Start of Task inputs
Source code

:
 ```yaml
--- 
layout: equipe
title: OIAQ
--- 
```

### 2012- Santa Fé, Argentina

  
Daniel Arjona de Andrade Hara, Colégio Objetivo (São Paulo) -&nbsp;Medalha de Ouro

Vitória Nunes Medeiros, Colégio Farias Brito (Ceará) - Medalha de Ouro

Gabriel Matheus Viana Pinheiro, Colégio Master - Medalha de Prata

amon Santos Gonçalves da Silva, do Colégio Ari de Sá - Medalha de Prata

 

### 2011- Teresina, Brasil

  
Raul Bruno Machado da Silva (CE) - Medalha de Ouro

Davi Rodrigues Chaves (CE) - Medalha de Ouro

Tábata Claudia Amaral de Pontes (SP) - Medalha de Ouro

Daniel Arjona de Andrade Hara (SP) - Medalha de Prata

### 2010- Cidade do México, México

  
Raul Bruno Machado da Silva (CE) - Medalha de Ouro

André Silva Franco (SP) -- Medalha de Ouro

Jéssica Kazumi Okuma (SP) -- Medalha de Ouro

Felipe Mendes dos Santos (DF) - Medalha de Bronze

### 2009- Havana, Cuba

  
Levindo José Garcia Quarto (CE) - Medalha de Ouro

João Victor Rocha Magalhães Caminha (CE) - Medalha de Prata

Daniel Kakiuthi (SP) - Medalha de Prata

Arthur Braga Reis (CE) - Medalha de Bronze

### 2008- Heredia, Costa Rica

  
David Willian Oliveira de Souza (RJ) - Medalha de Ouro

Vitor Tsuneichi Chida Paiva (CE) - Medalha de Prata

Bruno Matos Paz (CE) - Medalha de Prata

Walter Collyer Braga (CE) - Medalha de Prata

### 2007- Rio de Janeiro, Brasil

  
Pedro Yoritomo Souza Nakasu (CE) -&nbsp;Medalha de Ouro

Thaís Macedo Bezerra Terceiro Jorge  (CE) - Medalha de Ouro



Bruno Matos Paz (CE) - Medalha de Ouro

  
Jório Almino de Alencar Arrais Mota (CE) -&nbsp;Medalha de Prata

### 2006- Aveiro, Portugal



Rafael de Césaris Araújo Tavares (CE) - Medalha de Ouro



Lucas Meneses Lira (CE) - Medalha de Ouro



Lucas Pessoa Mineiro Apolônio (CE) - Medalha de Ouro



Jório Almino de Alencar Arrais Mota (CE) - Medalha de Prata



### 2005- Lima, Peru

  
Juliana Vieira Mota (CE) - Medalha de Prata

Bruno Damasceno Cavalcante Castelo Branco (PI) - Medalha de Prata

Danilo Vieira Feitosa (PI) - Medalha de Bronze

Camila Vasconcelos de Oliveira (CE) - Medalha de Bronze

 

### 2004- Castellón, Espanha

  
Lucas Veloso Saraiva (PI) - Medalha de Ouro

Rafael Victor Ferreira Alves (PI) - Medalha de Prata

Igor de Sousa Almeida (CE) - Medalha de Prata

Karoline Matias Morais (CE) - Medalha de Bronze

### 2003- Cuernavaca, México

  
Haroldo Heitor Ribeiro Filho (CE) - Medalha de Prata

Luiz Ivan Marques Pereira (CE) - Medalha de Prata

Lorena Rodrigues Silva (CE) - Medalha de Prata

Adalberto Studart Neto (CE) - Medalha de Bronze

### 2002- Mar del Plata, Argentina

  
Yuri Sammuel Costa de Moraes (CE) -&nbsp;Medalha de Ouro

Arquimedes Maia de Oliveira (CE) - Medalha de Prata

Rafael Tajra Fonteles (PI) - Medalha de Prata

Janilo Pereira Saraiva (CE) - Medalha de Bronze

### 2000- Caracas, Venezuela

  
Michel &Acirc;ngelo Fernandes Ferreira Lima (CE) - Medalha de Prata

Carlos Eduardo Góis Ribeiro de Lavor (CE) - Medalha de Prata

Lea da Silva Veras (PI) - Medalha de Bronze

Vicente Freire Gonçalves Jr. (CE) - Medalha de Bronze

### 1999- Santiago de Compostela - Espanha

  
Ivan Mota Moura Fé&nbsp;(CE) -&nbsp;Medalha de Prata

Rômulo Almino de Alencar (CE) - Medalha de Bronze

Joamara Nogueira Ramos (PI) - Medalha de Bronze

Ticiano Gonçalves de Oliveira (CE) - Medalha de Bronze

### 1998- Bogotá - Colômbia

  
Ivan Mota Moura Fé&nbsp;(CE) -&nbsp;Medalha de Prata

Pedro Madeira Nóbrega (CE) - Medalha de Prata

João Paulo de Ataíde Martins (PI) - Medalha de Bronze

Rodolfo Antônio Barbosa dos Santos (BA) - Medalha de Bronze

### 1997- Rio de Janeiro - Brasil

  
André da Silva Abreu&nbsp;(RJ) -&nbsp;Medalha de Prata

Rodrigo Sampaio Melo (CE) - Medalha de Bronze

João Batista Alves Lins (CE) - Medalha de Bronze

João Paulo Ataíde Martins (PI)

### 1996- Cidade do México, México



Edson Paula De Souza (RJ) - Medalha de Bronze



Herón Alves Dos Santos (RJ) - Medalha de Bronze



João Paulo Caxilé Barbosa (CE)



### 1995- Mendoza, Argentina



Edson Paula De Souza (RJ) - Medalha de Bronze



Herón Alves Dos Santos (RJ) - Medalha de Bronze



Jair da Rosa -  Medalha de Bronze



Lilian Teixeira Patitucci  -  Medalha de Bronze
End of Task inputs
§ **Assigned task**
Beginning at the line with "### 2011- Teresina, Brasil" and stopping after the line with "Lucas Pessoa Mineiro", please write out every line of the data above exactly and nothing else.

§ **Your solution**
### 2011- Teresina, Brasil

  
Raul Bruno Machado da Silva (CE) - Medalha de Ouro

Davi Rodrigues Chaves (CE) - Medalha de Ouro

Tábata Claudia Amaral de Pontes (SP) - Medalha de Ouro

Daniel Arjona de Andrade Hara (SP) - Medalha de Prata

### 2010- Cidade do México, México

  
Raul Bruno Machado da Silva (CE) - Medalha de Ouro

André Silva Franco (SP) -- Medalha de Ouro

Jéssica Kazumi Okuma (SP) -- Medalha de Ouro

Felipe Mendes dos Santos (DF) - Medalha de Bronze

### 2009- Havana, Cuba

  
Levindo José Garcia Quarto (CE) - Medalha de Ouro

João Victor Rocha Magalhães Caminha (CE) - Medalha de Prata

Daniel Kakiuthi (SP) - Medalha de Prata

Arthur Braga Reis (CE) - Medalha de Bronze

### 2008- Heredia, Costa Rica

  
David Willian Oliveira de Souza (RJ) - Medalha de Ouro

Vitor Tsuneichi Chida Paiva (CE) - Medalha de Prata

Bruno Matos Paz (CE) - Medalha de Prata

Walter Collyer Braga (CE) - Medalha de Prata

### 2007- Rio de Janeiro, Brasil

  
Pedro Yoritomo Souza Nakasu (CE) -&nbsp;Medalha de Ouro

Thaís Macedo Bezerra Terceiro Jorge  (CE) - Medalha de Ouro



Bruno Matos Paz (CE) - Medalha de Ouro

  
Jório Almino de Alencar Arrais Mota (CE) -&nbsp;Medalha de Prata

### 2006- Aveiro, Portugal



Rafael de Césaris Araújo Tavares (CE) - Medalha de Ouro



Lucas Meneses Lira (CE) - Medalha de Ouro



Lucas Pessoa Mineiro Apolônio (CE) - Medalha de Ouro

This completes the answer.